For many interesting models, including all the models in this package, the posterior distribution of \(z\)

\begin{align} p(z\mid x) & =\frac{p(x \mid z)p(z)}{p(x)}, \end{align}

is intractable because the denominator, which is defined via integral cannot be computed analytically:

\begin{align} p(x) & =\int p(x\mid z)p(z)\, dz. \end{align}

Approximating the posterior#

With variational inference [1], we cast the problem of finding the posterior distribution into an optimization problem by minimizing the KL divergence between an approximate posterior distribution \(q\) that belongs to some family of approximate densities \(Q\) and the true posterior. As an example, if \(Q\) is the family of multivariate Gaussians, then we would like to find the a mean and covariance matrix that best approximate the true posterior.

Abstraction of the variational inference problem.

Abstraction of the variational inference problem. We seek to find an approximate posterior distribution that minimizes the KL divergence.
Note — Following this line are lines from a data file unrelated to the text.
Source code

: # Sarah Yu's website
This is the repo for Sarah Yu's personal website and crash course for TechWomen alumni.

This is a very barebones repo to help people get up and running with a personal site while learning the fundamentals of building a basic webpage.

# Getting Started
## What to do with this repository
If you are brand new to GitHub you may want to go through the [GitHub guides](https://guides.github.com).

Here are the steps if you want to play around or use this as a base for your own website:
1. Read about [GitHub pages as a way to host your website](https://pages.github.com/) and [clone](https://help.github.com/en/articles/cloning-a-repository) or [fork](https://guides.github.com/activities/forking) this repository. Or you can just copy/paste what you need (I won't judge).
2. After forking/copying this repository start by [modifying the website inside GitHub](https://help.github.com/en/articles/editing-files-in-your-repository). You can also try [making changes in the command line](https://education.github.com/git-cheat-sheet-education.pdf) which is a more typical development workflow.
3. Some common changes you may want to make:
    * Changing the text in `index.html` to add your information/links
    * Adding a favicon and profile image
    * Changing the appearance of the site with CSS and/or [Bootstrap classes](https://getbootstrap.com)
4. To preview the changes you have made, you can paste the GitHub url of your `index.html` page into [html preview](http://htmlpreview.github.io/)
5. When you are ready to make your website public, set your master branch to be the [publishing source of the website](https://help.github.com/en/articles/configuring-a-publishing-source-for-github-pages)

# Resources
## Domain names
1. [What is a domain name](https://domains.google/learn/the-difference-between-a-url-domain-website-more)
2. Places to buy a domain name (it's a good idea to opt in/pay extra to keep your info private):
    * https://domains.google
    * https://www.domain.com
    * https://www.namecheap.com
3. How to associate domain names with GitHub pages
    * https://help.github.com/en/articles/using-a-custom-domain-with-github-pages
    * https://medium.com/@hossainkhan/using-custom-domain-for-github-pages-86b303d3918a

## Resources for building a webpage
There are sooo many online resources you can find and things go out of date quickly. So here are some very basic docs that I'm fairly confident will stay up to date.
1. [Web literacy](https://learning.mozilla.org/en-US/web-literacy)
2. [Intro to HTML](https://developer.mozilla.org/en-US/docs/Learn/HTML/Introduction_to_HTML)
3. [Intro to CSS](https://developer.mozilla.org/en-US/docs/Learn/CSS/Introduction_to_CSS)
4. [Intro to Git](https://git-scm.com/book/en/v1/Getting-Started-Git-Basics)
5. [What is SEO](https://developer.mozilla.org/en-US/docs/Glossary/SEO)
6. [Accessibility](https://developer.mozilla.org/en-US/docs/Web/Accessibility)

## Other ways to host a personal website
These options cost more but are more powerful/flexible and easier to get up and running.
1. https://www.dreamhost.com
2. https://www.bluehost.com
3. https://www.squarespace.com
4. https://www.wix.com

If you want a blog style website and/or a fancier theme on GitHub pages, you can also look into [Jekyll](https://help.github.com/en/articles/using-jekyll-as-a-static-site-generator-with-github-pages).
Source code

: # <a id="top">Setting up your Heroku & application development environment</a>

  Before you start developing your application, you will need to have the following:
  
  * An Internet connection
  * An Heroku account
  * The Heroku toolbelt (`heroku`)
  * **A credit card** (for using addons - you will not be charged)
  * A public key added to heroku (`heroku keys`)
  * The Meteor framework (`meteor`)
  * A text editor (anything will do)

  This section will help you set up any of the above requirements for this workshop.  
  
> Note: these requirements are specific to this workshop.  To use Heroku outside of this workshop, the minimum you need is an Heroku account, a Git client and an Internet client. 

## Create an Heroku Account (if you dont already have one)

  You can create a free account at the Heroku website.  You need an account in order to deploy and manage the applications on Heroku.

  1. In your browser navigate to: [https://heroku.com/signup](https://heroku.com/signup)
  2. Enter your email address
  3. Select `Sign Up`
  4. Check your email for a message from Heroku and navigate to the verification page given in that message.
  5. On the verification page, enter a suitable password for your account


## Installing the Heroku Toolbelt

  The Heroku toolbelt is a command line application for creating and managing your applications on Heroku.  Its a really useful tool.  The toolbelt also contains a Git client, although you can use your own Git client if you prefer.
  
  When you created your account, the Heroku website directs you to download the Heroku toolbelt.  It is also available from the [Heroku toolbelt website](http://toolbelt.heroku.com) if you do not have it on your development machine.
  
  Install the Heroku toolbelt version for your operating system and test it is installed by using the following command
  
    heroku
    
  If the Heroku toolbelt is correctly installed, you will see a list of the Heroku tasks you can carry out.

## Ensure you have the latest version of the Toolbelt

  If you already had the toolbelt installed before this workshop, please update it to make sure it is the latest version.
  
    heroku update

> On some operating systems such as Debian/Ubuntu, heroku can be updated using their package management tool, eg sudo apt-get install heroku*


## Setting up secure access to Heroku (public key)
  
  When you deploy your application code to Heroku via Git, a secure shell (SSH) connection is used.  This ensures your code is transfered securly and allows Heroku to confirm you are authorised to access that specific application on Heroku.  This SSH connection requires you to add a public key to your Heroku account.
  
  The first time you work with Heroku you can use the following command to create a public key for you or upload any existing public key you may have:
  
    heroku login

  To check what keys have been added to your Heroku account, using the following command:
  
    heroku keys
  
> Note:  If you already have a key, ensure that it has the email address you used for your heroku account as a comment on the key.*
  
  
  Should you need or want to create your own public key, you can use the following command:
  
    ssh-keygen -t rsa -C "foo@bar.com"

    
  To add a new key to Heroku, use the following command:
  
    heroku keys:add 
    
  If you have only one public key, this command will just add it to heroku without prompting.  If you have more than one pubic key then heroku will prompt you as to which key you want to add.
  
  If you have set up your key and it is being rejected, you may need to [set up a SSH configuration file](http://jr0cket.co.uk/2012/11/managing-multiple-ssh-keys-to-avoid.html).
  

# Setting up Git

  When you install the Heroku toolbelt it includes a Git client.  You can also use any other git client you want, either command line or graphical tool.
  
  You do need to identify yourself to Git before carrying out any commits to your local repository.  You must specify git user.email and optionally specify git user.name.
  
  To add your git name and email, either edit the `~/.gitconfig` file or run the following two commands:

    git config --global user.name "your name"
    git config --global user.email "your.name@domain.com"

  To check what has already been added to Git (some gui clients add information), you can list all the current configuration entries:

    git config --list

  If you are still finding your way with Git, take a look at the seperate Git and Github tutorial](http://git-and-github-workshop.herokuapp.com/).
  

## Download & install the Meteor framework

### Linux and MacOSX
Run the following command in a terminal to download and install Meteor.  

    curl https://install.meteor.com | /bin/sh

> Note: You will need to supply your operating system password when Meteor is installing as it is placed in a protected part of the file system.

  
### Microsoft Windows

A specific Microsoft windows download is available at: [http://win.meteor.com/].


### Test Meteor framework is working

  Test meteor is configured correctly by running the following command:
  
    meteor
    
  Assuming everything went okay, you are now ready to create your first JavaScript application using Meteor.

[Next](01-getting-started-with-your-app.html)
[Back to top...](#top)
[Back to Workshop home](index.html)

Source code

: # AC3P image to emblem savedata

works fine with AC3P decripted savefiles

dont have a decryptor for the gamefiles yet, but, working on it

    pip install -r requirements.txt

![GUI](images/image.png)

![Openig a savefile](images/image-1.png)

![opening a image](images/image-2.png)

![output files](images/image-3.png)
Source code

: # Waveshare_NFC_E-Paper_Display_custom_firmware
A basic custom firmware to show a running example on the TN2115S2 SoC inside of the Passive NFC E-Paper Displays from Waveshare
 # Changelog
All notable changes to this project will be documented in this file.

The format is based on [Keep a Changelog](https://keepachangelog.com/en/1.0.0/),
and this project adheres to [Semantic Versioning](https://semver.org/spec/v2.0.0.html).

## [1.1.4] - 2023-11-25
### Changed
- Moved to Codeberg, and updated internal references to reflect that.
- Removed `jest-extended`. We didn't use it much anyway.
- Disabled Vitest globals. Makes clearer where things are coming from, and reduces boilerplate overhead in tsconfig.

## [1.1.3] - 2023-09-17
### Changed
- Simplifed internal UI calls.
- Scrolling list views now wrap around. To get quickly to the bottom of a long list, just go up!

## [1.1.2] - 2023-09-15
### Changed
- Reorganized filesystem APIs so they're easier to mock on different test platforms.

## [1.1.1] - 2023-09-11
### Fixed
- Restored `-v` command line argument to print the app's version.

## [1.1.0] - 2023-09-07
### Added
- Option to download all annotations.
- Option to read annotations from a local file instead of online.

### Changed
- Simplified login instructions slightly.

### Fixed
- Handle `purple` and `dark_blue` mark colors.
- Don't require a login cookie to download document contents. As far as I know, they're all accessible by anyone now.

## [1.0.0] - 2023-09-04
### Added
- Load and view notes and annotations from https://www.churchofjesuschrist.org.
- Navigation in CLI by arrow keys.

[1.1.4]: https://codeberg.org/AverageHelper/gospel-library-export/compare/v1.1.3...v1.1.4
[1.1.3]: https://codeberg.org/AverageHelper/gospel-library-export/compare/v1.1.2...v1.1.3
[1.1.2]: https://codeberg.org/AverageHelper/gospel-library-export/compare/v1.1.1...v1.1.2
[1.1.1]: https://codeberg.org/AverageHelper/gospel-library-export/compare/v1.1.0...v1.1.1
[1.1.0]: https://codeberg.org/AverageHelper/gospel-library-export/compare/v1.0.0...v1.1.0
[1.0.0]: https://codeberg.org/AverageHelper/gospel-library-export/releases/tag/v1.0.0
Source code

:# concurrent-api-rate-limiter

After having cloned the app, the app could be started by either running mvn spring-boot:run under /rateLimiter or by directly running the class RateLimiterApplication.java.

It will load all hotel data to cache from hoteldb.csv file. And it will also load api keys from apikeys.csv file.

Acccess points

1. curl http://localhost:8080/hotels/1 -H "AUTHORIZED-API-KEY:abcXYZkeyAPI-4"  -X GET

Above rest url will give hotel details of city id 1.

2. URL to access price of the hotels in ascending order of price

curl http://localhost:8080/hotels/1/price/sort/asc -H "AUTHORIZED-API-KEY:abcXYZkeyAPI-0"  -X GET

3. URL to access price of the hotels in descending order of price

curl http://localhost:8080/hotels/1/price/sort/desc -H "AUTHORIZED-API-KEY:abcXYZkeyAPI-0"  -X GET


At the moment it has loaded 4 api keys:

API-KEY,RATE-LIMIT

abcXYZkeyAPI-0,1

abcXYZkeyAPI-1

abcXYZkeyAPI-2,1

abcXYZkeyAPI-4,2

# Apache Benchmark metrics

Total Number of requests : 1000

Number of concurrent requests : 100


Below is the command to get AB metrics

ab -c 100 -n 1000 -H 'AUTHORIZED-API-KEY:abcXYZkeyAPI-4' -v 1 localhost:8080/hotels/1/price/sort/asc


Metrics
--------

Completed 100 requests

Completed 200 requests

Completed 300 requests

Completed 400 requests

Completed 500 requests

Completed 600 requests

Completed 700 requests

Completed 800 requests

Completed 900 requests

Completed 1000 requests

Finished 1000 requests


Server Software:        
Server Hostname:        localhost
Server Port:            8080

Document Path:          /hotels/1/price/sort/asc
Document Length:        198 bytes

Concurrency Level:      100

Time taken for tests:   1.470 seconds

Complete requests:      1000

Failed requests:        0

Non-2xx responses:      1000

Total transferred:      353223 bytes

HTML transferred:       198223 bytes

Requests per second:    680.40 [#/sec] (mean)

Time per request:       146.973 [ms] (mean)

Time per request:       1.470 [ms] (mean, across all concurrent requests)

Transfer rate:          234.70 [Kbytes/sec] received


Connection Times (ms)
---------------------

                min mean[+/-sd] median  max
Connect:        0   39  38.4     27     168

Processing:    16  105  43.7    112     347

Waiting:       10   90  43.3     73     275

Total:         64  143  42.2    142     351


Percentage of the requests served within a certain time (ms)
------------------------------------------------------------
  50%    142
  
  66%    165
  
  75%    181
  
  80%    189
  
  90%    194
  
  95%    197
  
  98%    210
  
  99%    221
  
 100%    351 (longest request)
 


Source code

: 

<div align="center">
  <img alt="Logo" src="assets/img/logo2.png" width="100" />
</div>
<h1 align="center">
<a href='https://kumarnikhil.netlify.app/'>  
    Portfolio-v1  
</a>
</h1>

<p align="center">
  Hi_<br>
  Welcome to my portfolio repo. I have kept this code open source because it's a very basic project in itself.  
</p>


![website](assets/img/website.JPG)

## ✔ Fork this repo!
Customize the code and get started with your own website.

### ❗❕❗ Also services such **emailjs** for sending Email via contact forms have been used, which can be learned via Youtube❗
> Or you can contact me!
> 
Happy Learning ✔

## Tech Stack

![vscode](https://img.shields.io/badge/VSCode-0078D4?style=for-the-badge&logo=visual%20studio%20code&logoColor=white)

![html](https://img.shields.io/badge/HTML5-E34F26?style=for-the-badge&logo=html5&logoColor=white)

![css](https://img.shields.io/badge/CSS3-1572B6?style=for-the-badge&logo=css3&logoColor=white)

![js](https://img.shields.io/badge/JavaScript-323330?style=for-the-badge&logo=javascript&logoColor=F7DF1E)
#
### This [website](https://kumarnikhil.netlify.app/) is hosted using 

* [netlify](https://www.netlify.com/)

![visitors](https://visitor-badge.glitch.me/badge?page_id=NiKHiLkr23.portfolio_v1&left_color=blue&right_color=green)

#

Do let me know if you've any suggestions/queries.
Figure credit: Jeffrey Regier.#

Using Bayes Rule, we may rewrite this problem into something we can actually compute.

\begin{align} q^\star &= \mathop{\arg \min}_{q \in Q} \; \mathrm{KL}(\,q(z)\, \| \,p(z \mid x)\,)\\ &= \mathop{\arg \min}_{q \in Q} \; \mathbb E_{q} \left[ \log q(z) - \log p(z \mid x) \right]\\ &= \mathop{\arg \min}_{q \in Q} \; \mathbb E_{q} \left[ \log q(z) - \log p(z, x) \right] + \log p(x)\\ &= \mathop{\arg \min}_{q \in Q} \; \mathbb E_{q} \left[ \log q(z) - \log p(z, x) \right]. \end{align}

Manipulation of the last line allows us to rewrite the optimization problem as

\begin{align} q^\star &= \mathop{\arg \max}_{q \in Q} \; \mathbb E_{q} \left[\log p(x \mid z)\right] - \mathrm{KL}(\,q(z)\, \| \,p(z)\,) \end{align}

where the first term is often called the “reconstruction error” and the second term as the KL divergence or “regularizer”. Presenting the problem this way reveals that the approximate posterior should provide samples that results in high probability of the data (reconstruction) while also being “close” to the prior \(p(z)\) (KL divergence).

End to end learning#

So far we have an optimization problem that enables us to learn an approximation of the true posterior. It is often also the case that we have model parameters \(\theta\), which may be unknown, such that we can write the probability of the data as \(p_\theta(x)\). In the case of scVI, \(\theta\) would include the parameters of the decoder neural networks.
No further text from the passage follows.